Entries provided:
***

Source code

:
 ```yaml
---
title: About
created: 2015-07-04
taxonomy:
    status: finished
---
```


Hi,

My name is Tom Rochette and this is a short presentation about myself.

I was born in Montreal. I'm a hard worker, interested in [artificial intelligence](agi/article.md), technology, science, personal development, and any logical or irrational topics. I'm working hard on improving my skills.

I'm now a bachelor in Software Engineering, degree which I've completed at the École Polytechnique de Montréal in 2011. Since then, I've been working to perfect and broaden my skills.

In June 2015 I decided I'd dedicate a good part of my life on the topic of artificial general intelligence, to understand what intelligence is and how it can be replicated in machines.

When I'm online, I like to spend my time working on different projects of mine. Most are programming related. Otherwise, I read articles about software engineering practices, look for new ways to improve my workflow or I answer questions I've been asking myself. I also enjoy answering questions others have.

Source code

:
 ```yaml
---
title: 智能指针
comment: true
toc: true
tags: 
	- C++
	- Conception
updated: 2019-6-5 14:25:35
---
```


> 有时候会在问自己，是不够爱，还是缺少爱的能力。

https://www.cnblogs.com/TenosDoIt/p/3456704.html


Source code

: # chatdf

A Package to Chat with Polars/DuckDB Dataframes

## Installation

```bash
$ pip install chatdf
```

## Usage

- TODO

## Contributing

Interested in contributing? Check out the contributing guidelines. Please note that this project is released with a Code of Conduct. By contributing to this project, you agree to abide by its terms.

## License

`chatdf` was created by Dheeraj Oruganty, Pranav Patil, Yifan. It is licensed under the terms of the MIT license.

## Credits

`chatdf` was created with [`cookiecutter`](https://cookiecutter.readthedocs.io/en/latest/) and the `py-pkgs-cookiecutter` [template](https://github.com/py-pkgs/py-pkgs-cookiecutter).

***

Task to complete: Lines that contain "this" are to be copied from the records above.

Answer:
My name is Tom Rochette and this is a short presentation about myself.
Interested in contributing? Check out the contributing guidelines. Please note that this project is released with a Code of Conduct. By contributing to this project, you agree to abide by its terms.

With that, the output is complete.